Vitucci, now 65, originally studied dentistry but ended up in the restaurant business “by accident,” he said, and spent more than four decades in the business. “I didn’t mean to get into the restaurant business, it just kind of happened.”
He said he learned “all facets of the restaurant business” while he worked as a waiter captain at the now-defunct Villa Parma in Hicksville.
“I also got involved with cooking during this time, but I was mostly working in front,” he says. Vitucci recalled liking cooking but “didn’t care about the pressure,” saying, “You have to deal with the owner, he’s under pressure, the kitchen is hot.” He added that any business that deals with the public is tough, as you need to navigate people’s moods.

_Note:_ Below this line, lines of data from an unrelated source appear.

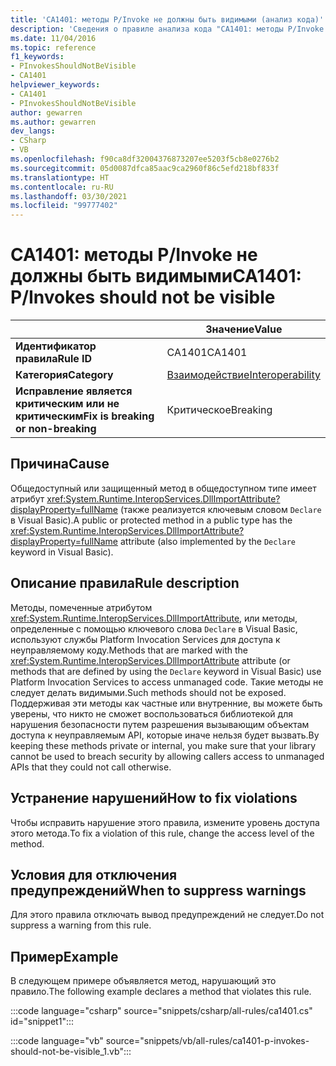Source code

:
 ```yaml
---
title: 'CA1401: методы P/Invoke не должны быть видимыми (анализ кода)'
description: 'Сведения о правиле анализа кода "CA1401: методы P/Invoke не должны быть видимыми"'
ms.date: 11/04/2016
ms.topic: reference
f1_keywords:
- PInvokesShouldNotBeVisible
- CA1401
helpviewer_keywords:
- CA1401
- PInvokesShouldNotBeVisible
author: gewarren
ms.author: gewarren
dev_langs:
- CSharp
- VB
ms.openlocfilehash: f90ca8df32004376873207ee5203f5cb8e0276b2
ms.sourcegitcommit: 05d0087dfca85aac9ca2960f86c5efd218bf833f
ms.translationtype: HT
ms.contentlocale: ru-RU
ms.lasthandoff: 03/30/2021
ms.locfileid: "99777402"
---
```

# <a name="ca1401-pinvokes-should-not-be-visible"></a><span data-ttu-id="093ba-103">CA1401: методы P/Invoke не должны быть видимыми</span><span class="sxs-lookup"><span data-stu-id="093ba-103">CA1401: P/Invokes should not be visible</span></span>

|                                     | <span data-ttu-id="093ba-104">Значение</span><span class="sxs-lookup"><span data-stu-id="093ba-104">Value</span></span>                      |
|-------------------------------------|----------------------------|
| <span data-ttu-id="093ba-105">**Идентификатор правила**</span><span class="sxs-lookup"><span data-stu-id="093ba-105">**Rule ID**</span></span>                          | <span data-ttu-id="093ba-106">CA1401</span><span class="sxs-lookup"><span data-stu-id="093ba-106">CA1401</span></span>                     |
| <span data-ttu-id="093ba-107">**Категория**</span><span class="sxs-lookup"><span data-stu-id="093ba-107">**Category**</span></span>                        | [<span data-ttu-id="093ba-108">Взаимодействие</span><span class="sxs-lookup"><span data-stu-id="093ba-108">Interoperability</span></span>](interoperability-warnings.md) |
| <span data-ttu-id="093ba-109">**Исправление является критическим или не критическим**</span><span class="sxs-lookup"><span data-stu-id="093ba-109">**Fix is breaking or non-breaking**</span></span> | <span data-ttu-id="093ba-110">Критическое</span><span class="sxs-lookup"><span data-stu-id="093ba-110">Breaking</span></span>                   |

## <a name="cause"></a><span data-ttu-id="093ba-111">Причина</span><span class="sxs-lookup"><span data-stu-id="093ba-111">Cause</span></span>

<span data-ttu-id="093ba-112">Общедоступный или защищенный метод в общедоступном типе имеет атрибут <xref:System.Runtime.InteropServices.DllImportAttribute?displayProperty=fullName> (также реализуется ключевым словом `Declare` в Visual Basic).</span><span class="sxs-lookup"><span data-stu-id="093ba-112">A public or protected method in a public type has the <xref:System.Runtime.InteropServices.DllImportAttribute?displayProperty=fullName> attribute (also implemented by the `Declare` keyword in Visual Basic).</span></span>

## <a name="rule-description"></a><span data-ttu-id="093ba-113">Описание правила</span><span class="sxs-lookup"><span data-stu-id="093ba-113">Rule description</span></span>

<span data-ttu-id="093ba-114">Методы, помеченные атрибутом <xref:System.Runtime.InteropServices.DllImportAttribute>, или методы, определенные с помощью ключевого слова `Declare` в Visual Basic, используют службы Platform Invocation Services для доступа к неуправляемому коду.</span><span class="sxs-lookup"><span data-stu-id="093ba-114">Methods that are marked with the <xref:System.Runtime.InteropServices.DllImportAttribute> attribute (or methods that are defined by using the `Declare` keyword in Visual Basic) use Platform Invocation Services to access unmanaged code.</span></span> <span data-ttu-id="093ba-115">Такие методы не следует делать видимыми.</span><span class="sxs-lookup"><span data-stu-id="093ba-115">Such methods should not be exposed.</span></span> <span data-ttu-id="093ba-116">Поддерживая эти методы как частные или внутренние, вы можете быть уверены, что никто не сможет воспользоваться библиотекой для нарушения безопасности путем разрешения вызывающим объектам доступа к неуправляемым API, которые иначе нельзя будет вызвать.</span><span class="sxs-lookup"><span data-stu-id="093ba-116">By keeping these methods private or internal, you make sure that your library cannot be used to breach security by allowing callers access to unmanaged APIs that they could not call otherwise.</span></span>

## <a name="how-to-fix-violations"></a><span data-ttu-id="093ba-117">Устранение нарушений</span><span class="sxs-lookup"><span data-stu-id="093ba-117">How to fix violations</span></span>

<span data-ttu-id="093ba-118">Чтобы исправить нарушение этого правила, измените уровень доступа этого метода.</span><span class="sxs-lookup"><span data-stu-id="093ba-118">To fix a violation of this rule, change the access level of the method.</span></span>

## <a name="when-to-suppress-warnings"></a><span data-ttu-id="093ba-119">Условия для отключения предупреждений</span><span class="sxs-lookup"><span data-stu-id="093ba-119">When to suppress warnings</span></span>

<span data-ttu-id="093ba-120">Для этого правила отключать вывод предупреждений не следует.</span><span class="sxs-lookup"><span data-stu-id="093ba-120">Do not suppress a warning from this rule.</span></span>

## <a name="example"></a><span data-ttu-id="093ba-121">Пример</span><span class="sxs-lookup"><span data-stu-id="093ba-121">Example</span></span>

<span data-ttu-id="093ba-122">В следующем примере объявляется метод, нарушающий это правило.</span><span class="sxs-lookup"><span data-stu-id="093ba-122">The following example declares a method that violates this rule.</span></span>

:::code language="csharp" source="snippets/csharp/all-rules/ca1401.cs" id="snippet1":::

:::code language="vb" source="snippets/vb/all-rules/ca1401-p-invokes-should-not-be-visible_1.vb":::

He also said that promoting restaurants is much tougher today with the hypercritical world of online reviews, where anyone can take to social media and give a bad review that can affect your business.
“Things used to be much simpler,” he said, recalling that a good review from former Newsday reviewer Barbara Rader helped Tesoro become an overnight success.
“We never looked back,” he said.
But when it came to acting, he said, “I really took a liking to acting,” and it became a passion that would end up coexisting with his career in the restaurant business. He started out while attending college in Stony Brook, landing parts in soap operas including One Life to Live and continuing with small parts on the TV series Law & Order. His movie credits include Analyze That, Laugh Killer Laugh, and Dreamland. Most recently he played Joe Pesci’s bodyguard in the 2019 movie The Irishman.
And, while Vitucci is involved in much of the behind-the-scenes work with Monroe’s, his daughter Danyella Vitucci will be the driving force and co-owner to propel the restaurant forward. Brothers Hoss Fahmy and Joe Fahmy are also partners at Monroe’s; both also have connections to Tesoro.
“I pretty much did everything except cook at the place [Tesoro],” said Vitucci’s daughter, who also worked as a videographer for Verizon’s former Fios1 cable channel.
She added, “The experience I had there, no school education can teach you. Being around different people constantly, different personalities, I learned about people at an early age.
“Watching my dad work a room was always inspiring. He always had a charm about him, and people loved him, even when they came in, and they were in a bad mood, he just had this way of calming people down, making them laugh and making sure that at his place they were going to have a good time. To me it was like the entertainment business, which was my passion, anything related to the entertainment business, really.” Vitucci said when she learned her father was going to open another restaurant and she was going to be a part of it, she was “very excited.”
In the kitchen is executive chef Milton Romero, who came to Monroe’s by way of assistance from Michelin-rated chef Richie Riley, whom Vitucci met while on the set of The Irishman. Vitucci said Riley, who was a former private chef for director Martin Scorsese, helped design Monroe’s menu and helped hire the restaurant’s entire kitchen staff.
The restaurant’s menu is an eclectic mix of American classics and continental fare. Specials include marinated skirt steak, potato-crusted Atlantic salmon, heritage pork chop, tuna poke, branzino, roasted chicken, baby back ribs, and Italian classics such as lasagna Bolognese and chicken Parmigiana.
Vitucci added that while the effects of the pandemic have been lessening in recent months, skyrocketing food prices and supply-chain issues are still a reality.
“Certain things such as take-out containers and specific brands of liquor are still hard to get,” he said.
Overall, he estimated that prices are up about 35 percent across the board.
“And you can’t keep raising prices. We’re hoping that doing a better volume will make up the difference.”
Monroe’s Restaurant is located at 199 Post Ave. in Westbury. It can be reached at 516-416-4181 or monroeswestbury.com.